# Task statement
Report each line below that carries the word "Precision".

# Document images with source code

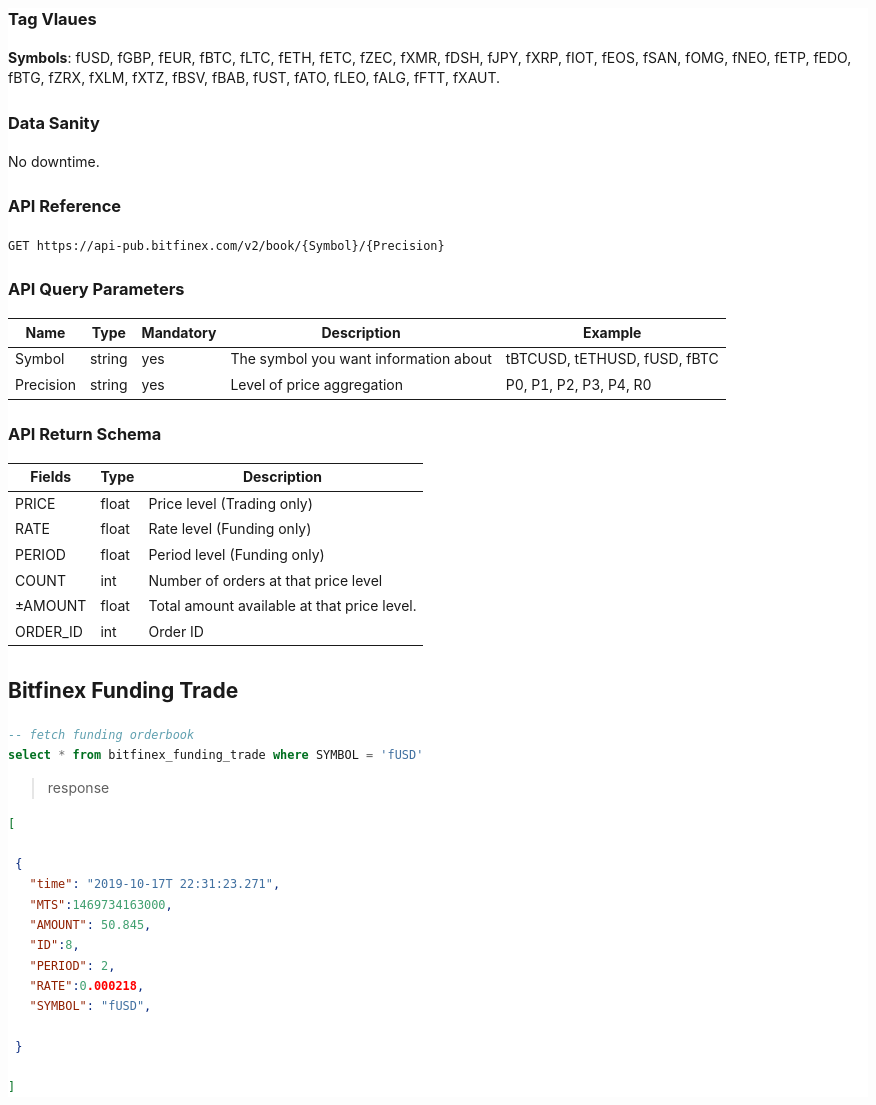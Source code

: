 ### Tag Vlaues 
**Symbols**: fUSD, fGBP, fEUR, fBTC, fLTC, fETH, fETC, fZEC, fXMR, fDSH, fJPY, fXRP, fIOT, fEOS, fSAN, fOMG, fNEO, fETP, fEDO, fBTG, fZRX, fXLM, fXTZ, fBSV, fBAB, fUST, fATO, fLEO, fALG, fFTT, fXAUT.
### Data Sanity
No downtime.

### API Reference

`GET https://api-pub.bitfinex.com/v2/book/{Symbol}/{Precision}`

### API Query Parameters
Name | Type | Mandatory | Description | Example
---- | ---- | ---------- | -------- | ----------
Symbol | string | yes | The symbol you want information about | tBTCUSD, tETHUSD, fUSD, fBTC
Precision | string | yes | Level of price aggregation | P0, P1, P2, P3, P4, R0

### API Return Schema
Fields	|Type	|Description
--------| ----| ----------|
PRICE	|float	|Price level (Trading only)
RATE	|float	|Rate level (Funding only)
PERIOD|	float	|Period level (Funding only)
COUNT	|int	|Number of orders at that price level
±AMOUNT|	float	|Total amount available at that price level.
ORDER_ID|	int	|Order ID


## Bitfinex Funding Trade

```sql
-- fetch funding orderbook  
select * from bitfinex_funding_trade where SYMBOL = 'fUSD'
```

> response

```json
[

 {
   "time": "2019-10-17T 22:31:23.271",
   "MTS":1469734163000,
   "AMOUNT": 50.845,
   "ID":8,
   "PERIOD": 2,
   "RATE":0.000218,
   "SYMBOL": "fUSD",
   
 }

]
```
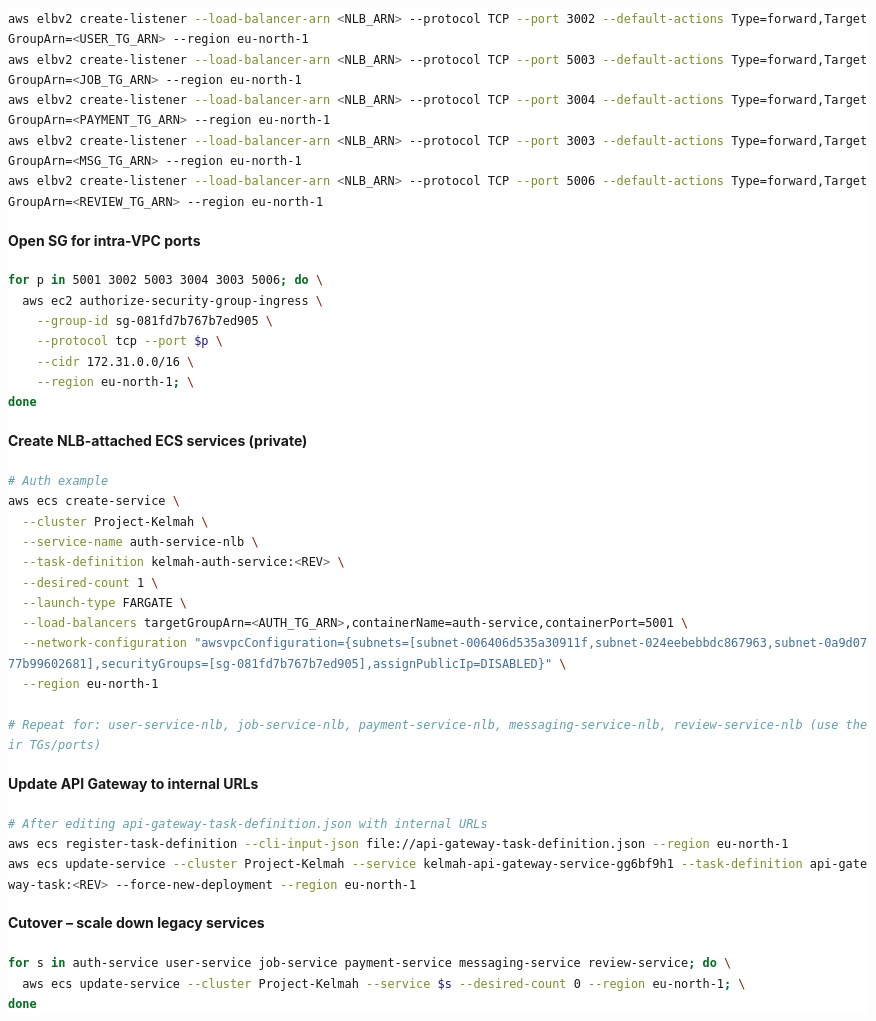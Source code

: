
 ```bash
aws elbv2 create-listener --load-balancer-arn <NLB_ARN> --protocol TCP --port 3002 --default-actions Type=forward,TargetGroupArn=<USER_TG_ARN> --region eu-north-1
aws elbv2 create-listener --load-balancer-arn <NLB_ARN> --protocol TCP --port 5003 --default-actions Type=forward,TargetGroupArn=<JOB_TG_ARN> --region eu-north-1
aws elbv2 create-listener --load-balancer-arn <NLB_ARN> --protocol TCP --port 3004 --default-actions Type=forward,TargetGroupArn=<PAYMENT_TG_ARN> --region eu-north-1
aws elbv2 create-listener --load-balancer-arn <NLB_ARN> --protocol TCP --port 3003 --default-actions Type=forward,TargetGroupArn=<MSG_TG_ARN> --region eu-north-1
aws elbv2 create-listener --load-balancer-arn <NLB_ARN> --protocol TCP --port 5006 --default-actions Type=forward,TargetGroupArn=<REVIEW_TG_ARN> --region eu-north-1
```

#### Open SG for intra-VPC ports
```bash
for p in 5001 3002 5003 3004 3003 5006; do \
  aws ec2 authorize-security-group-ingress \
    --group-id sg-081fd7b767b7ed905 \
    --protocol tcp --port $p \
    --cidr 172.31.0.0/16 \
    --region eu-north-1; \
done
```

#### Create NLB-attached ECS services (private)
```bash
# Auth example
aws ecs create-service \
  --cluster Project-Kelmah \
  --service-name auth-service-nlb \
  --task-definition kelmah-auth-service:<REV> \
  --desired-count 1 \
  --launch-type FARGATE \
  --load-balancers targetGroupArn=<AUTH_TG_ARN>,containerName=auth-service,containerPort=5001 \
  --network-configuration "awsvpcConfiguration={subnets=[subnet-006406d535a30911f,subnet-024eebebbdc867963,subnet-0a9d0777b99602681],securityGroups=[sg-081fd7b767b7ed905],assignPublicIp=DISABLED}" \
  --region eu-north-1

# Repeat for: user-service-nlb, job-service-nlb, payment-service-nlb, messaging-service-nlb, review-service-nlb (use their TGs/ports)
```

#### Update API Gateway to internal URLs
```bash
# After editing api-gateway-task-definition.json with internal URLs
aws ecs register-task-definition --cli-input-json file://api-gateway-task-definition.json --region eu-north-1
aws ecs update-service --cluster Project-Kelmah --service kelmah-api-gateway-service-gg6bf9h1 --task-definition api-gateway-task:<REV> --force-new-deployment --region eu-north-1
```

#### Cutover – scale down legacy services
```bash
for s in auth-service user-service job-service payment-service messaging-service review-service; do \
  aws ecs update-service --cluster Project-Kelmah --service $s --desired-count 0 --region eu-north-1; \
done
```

# Answer
`GET https://api-pub.bitfinex.com/v2/book/{Symbol}/{Precision}`
Precision | string | yes | Level of price aggregation | P0, P1, P2, P3, P4, R0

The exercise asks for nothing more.